I meet and befriend more people in a month than most of you do in years. That being said, I also say goodbye to that many people as well. That’s the cruel irony of travel, though you meet the most amazing and inspiring people, you never get very long with them.
People always ask if I am lonely, traveling by myself, and I laugh to myself thinking, “how could I be lonely when I meet so many people everyday?” I have adapted well to this lifestyle, and I hardly ever get lonely in the way many travelers do. I love meeting new people, in fact, I thrive off of it. I especially love meeting travelers, other people with the burning desire to see the world. Friendships are fast made when the connection is right, and since no one has other commitments while traveling, you are able to spend days or weeks together in a way you wouldn’t in a normal friendship. I find I am able to get to know someone better by traveling with them for a week than people I have known for months back home. I love these strong friendships, especially with people who make you question your beliefs and bring new ideas to the table. I learn what I can from them, and enjoy our time together, until, inevitably, we go out separate ways.

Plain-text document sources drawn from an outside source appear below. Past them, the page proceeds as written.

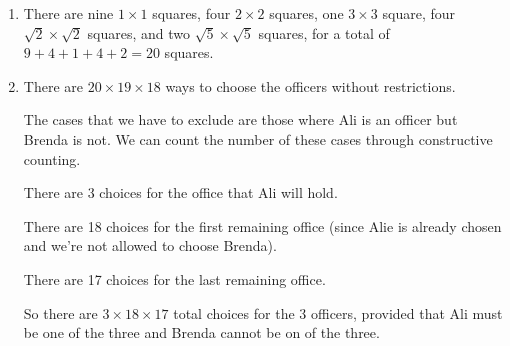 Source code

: \documentclass[12pt, letterpaper]{article}
\begin{document}
\begin{enumerate}
    \item There are nine $1\times1$ squares, four $2\times2$ squares, one $3\times3$ square, four $\sqrt{2}\times\sqrt{2}$ squares, and two $\sqrt{5}\times\sqrt{5}$ squares, for a total of $9+4+1+4+2=\boxed{20}$ squares.
    \item There are $20 \times 19 \times 18$ ways to choose the officers without restrictions.
    
    The cases that we have to exclude are those where Ali is an officer but Brenda is not. We can count the number of these cases through constructive counting.
    
    There are 3 choices for the office that Ali will hold.
    
    There are 18 choices for the first remaining office (since Alie is already chosen and we're not allowed to choose Brenda).
    
    There are 17 choices for the last remaining office.
    
    So there are $3 \times 18 \times 17$ total choices for the 3 officers, provided that Ali must be one of the three and Brenda cannot be on of the three.
    

\end{enumerate}
\end{document}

That being said, it hasn’t always been so easy. I was left absolutely heartbroken at seventeen when I had to leave Belgium, and the first boy I fell in love with, after my year on exchange. I have been crushed on two other occasions as well, leaving behind boyfriends I had no desire to part from. It’s not just boys either. I have left behind a best friend, the girl I spent every moment of my childhood and teen years with, as well as countless other friends over the years, which has left me with very few friends from my childhood and adolescents. I have adapted though, as us humans do so well, and I have learned to take a different attitude when the time comes to say goodbye.
Some of my fondest memories from traveling through South America (2011-2012) are the people I met. I traveled for four months with an amazing Swiss boy, with whom I am still in contact, and made countless other friends from around the globe. In Bolivia, among seven or eight others, I stayed a month in the same hostel, in which time our little group became a family. We cooked together for everyone every night, and making copious amounts of guacamole and burritos will forever remain engrained in my memory when I think of Bolivia. From meeting other travelers I have also realized that you really can choose to live life however you please. I have met retired couples permanently on the road, couples in their thirties who quit their corporate jobs and leave for the first time, as well as families, traveling and road schooling their children as they go.
Though it is hard sometimes to befriend so many people for such a short period of time, what you take away from those friendships lasts forever. By getting to know people of all ages, from different walks of life and countries, you figure out and solidify your own beliefs and lifestyle. Plus, now I can travel to countless countries and have a built in tour guide!